State Rep. Paul Mark, D-Peru, said the House passed legislation April 21 concerning tracking data at long-term care facilities and elder housing facilities. That legislation asked for the accurate and daily data on COVID-19 cases and deaths to public health officials that the state has now implemented.

Mark said that was done in an effort to protect those most in need. He and his colleagues said the state needs accurate daily data that has been so difficult to obtain throughout the pandemic.

Mark and state Rep. Natalie Blais, D-Sunderland, said this type of reporting is critical.

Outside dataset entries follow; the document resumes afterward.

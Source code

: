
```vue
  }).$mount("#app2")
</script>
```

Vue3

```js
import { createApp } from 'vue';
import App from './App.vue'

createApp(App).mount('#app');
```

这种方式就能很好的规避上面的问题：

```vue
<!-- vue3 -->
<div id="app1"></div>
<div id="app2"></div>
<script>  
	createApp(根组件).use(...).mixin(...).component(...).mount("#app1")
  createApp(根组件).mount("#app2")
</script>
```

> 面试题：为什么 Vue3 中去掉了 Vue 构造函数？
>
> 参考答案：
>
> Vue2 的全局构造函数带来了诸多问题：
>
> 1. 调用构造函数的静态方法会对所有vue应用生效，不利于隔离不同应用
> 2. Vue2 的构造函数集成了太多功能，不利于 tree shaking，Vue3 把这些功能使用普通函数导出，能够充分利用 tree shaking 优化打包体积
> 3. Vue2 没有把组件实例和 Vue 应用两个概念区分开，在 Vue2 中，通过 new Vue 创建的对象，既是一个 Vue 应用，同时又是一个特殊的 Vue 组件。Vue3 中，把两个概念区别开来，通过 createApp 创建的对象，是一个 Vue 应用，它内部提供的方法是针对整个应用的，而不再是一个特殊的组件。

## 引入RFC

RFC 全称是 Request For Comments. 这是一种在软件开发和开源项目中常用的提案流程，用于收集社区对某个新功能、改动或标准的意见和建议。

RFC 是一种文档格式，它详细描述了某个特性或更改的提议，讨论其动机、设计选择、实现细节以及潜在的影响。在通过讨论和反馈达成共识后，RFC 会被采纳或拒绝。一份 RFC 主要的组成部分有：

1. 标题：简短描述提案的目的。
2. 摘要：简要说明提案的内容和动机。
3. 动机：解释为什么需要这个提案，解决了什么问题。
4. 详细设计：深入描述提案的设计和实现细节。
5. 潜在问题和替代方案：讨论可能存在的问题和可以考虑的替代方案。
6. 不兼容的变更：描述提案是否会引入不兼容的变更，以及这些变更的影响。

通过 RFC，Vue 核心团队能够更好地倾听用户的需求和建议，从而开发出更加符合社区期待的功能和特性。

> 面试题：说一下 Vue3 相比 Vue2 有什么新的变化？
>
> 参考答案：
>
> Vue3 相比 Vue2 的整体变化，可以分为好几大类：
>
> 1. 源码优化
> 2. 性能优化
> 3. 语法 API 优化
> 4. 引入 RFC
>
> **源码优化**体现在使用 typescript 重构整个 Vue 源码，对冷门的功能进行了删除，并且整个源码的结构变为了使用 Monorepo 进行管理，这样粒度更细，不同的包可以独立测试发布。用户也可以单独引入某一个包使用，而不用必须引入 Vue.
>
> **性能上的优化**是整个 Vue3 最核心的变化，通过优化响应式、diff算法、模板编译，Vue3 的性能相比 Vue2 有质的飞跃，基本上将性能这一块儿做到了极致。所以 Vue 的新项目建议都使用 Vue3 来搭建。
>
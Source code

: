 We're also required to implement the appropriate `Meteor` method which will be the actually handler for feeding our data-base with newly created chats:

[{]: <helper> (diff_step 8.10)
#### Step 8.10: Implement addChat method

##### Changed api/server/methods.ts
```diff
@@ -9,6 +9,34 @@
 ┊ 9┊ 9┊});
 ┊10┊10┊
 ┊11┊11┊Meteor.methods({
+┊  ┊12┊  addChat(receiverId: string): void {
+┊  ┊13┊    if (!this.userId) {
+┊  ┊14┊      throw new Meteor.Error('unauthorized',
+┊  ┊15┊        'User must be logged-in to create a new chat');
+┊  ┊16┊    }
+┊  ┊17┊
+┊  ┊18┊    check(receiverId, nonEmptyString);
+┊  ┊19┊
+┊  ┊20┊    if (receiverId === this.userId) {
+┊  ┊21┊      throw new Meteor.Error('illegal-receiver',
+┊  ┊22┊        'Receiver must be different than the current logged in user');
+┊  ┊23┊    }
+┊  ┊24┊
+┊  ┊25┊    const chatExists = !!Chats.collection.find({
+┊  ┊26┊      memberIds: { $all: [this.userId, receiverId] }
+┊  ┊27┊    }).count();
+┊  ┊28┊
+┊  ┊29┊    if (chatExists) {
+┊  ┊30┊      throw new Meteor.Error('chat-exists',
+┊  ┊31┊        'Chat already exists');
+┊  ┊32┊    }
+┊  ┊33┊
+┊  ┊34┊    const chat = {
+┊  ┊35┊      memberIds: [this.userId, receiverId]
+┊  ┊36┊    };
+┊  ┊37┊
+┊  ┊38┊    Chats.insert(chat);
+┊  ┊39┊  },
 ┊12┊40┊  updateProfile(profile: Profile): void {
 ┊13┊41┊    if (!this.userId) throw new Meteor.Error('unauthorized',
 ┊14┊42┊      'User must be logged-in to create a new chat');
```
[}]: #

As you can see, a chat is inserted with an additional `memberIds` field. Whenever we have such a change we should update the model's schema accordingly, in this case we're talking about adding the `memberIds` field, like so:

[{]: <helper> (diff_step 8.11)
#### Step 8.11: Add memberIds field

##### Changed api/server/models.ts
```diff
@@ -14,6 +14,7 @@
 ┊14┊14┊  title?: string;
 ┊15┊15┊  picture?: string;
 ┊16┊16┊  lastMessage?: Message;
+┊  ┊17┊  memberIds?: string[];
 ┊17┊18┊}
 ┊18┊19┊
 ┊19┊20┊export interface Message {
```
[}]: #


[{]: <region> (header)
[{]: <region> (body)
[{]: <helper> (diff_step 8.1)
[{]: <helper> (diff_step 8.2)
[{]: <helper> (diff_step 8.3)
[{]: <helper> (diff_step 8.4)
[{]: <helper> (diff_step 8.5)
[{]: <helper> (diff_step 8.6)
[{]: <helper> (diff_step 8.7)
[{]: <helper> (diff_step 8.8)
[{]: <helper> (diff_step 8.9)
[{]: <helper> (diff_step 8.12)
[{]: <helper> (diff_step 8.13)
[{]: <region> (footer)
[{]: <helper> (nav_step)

Comerford said the first phase of the governor’s plan and funding included mobile testing, which, for instance, Charlene Manor Extended Care Facility took advantage of early on when it invited the National Guard to do some testing as it started to see residents fall ill. But even then, only those who had symptoms were tested. As of early this week, Charlene Manor reported 15 positive cases who are being treated at the facility; six had recovered from past positive results and four had died.

Poet’s Seat Health Care Center has been sporadic with its reporting to The Recorder. At times, its owner has provided information about positive cases and deaths, and at other times, the newspaper has been told the center would not share any numbers or information about how residents are being cared for and if they or staff members have been diagnosed with COVID-19.

Comerford said in phase one, the state provided $130 million in funding getting personal protection equipment (PPE) to nursing homes across the state. She said the state also started providing funding for nursing homes so their staff can receive hazard pay during the pandemic. Phase two, she said, provides an additional $130 million.

“This will be an intense injection,” Comerford said. “We’re moving from mobile, for instance, to required testing.”

Comerford said testing is now required for all nursing home residents and staff.

“Constituents wanted assurance that their moms and dads would get tested,” she said. “There’s also a 28-point checklist that nursing homes will have to meet, and they will have to follow infection control protocol. It’s all pretty extensive, and they will be audited numerous times.”

She said the money in phase two will also be used for staffing and more PPE, as well.

“The state is funding in at the bottom, so it will be directed to the people, residents and staff, with public accountability for its use,” Comerford said. “It’s not going to go to profit margins for these for-profit facilities.”

Comerford said the state will also deploy clinical response teams to nursing homes that need them. Each team will consist of 10 nurses and certified personal assistants. She said those teams would go in at a nursing home’s request and help with care and other issues.

She said an initial audit will be done in each facility to provide a baseline, and then regular audits will be done to make sure nursing homes are meeting all state criteria for care.

“We wanted to ‘turbo charge’ our nursing homes,” Comerford said. “The state wants workers to know we support them and value their work, but we also need to make sure everything is being done to protect residents.”

Comerford said the bottom line is that the care of elders across the state is imperative. She said it is also critical to attract workers with the goal of lessening absences in the nursing home sector right now as they are needed most.

The senator said the funding was created by executive order as part of a state of emergency. She said the Senate has been advocating tirelessly for funding and stricter regulations, working with the governor and officials in health and human services. She said though legislators have had to continue work as usual, as well, like working with municipalities on earmarks, grants, school funding, nursing homes and their residents have been a major priority.

“This all shows that advocacy matters,” she said. “It also shows that constituents must be vigilant and call their legislators and the state to get what they want — that’s what they did — and the local delegation has done some fierce work to get them what they wanted, and we will continue to do so.”